As far as documenting Hitler's Rise to Power as the cover claims it
does, technically I suppose they are right, but this film does nothing
to explain who he came to power or why the German people supported him
or his party. These clips are presented in a vacuum, with no real
information as to what's happening aside for the occasional subtitle that
tells how many people were unemployed at the time. The film states
that the Nazi party had 6,000 members in 1923 and 50,000 members by 1926
but it doesn't do more than that. Narration detailing the party's
strategy for increasing membership or even what they stood for at this
time would have helped greatly.
Though it purports to be a document of Hitler and the Nazis, there's
a lot of padding in this film. There is just as much footage of 1920's
Berlin, train stations, and the German countryside as there is of Hitler.
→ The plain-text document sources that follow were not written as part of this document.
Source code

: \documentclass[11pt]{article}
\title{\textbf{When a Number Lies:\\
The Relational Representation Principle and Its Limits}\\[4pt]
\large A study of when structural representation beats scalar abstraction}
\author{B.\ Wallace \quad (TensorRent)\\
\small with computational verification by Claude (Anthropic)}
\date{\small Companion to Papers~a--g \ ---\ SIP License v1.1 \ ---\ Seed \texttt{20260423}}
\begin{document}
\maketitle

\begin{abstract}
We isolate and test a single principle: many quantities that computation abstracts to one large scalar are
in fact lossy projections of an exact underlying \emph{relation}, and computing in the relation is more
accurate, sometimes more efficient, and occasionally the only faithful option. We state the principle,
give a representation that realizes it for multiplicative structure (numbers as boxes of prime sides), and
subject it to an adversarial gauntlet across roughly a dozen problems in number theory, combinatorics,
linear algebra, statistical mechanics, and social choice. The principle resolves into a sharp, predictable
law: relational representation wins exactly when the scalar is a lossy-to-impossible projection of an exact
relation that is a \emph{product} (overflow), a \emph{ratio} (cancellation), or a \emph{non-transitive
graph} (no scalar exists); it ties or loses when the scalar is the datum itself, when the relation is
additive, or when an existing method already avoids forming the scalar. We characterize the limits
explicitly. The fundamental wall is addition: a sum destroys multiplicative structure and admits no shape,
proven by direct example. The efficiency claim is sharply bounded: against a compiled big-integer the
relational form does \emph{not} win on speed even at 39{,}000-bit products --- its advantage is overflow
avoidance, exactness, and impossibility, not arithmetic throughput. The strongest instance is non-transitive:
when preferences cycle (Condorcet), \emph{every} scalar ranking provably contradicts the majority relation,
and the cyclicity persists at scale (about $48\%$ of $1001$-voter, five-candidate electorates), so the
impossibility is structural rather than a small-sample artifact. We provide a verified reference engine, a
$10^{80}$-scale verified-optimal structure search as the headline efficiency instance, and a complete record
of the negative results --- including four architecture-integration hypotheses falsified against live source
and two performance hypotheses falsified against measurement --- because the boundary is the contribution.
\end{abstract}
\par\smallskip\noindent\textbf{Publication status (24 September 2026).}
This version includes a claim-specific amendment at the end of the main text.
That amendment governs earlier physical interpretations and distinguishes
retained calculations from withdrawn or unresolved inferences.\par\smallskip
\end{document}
This is more than just providing a background, it takes up a large chunk
of the film.
Another problem that I had with this documentary is that some of the
footage was obviously recreations and clips from movies, but never identified
as such. Passing off scenes from a movie as being 'real' is something
that the filmmakers didn't have to do.
The two channel mono soundtrack is fine for what it is. Most of
the footage in this movie comes from silent newsreels and other early film.
These clips then had crowed noises and sound effect dubbed over it, which
sounded fake and distracted from the images. I didn't mind the German
music that was playing but having four or five people try to sound like
a hundred just doesn't work. The vintage audio tracks were rough
naturally, but the music that was dubbed in often had a hiss in the background
as well as pops and other audio defects which was surprising. In
addition to that, the English subtitles were burned into the print and
not optional. Overall not a very good sounding disc.
These vintage black and white film clips were acceptable but not outstanding.
They hadn't been restored so the contrast was often poor, the images soft
and there were a lot of scratches and spots as well. This is still
watchable, but it could have looked better.
The only extra is a gallery of images from the film.
When all was said and done, I'm not sure what the film makers were trying
to say. That Hitler rose to power? Well we all knew that.
Trying to illustrate how he came to power? Well they don't do that
at all. The film does succeed to a limited extent in showing
clips of life in Germany between the wars, but again they don't explore
that angle much. Though it was interesting too see some of the scenes,
when all was said and done I didn't walk away from this documentary with
any additional knowledge or insight to the subject. Unless you are a serious student of pre-war Germany, this film won't offer anything to you. Best to just skip it.